## About this exercise
Once you have checked each line below, report only the number of lines that contain the word "파라미터".

## Collected data
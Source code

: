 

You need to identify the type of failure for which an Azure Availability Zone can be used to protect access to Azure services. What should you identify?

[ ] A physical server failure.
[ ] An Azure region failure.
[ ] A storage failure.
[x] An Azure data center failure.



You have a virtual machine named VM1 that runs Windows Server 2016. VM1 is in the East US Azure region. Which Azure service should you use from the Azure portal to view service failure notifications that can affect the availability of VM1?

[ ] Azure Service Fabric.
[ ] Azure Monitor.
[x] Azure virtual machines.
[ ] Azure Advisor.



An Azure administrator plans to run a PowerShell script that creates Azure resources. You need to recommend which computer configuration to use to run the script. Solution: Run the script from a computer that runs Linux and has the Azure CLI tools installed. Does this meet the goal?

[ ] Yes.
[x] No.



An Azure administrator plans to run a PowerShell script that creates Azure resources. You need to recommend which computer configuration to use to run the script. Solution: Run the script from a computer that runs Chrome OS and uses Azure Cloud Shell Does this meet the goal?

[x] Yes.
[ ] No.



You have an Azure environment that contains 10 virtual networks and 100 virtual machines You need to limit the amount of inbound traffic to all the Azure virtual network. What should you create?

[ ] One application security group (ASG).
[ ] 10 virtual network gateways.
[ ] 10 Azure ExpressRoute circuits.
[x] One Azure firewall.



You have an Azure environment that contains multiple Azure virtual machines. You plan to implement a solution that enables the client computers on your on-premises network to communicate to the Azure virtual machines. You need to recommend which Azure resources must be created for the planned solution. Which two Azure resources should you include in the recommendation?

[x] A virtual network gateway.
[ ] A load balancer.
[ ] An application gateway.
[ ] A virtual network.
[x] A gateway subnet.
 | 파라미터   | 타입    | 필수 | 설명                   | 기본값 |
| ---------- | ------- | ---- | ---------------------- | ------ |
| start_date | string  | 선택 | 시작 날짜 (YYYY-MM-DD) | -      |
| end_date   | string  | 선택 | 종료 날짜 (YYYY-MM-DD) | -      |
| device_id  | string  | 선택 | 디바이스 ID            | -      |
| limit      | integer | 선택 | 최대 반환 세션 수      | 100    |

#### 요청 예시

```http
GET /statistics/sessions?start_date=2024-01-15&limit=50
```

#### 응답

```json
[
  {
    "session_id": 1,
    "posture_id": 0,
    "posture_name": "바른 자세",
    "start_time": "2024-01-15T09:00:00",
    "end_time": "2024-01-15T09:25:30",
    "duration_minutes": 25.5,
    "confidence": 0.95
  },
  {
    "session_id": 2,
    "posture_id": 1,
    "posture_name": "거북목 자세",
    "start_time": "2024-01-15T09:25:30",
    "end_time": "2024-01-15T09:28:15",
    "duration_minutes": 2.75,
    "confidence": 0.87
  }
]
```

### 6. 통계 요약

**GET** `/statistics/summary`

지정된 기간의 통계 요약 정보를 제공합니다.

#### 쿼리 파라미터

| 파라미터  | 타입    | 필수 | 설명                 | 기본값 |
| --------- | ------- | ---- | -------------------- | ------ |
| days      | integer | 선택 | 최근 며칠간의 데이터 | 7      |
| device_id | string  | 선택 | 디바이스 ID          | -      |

## Exercise result
3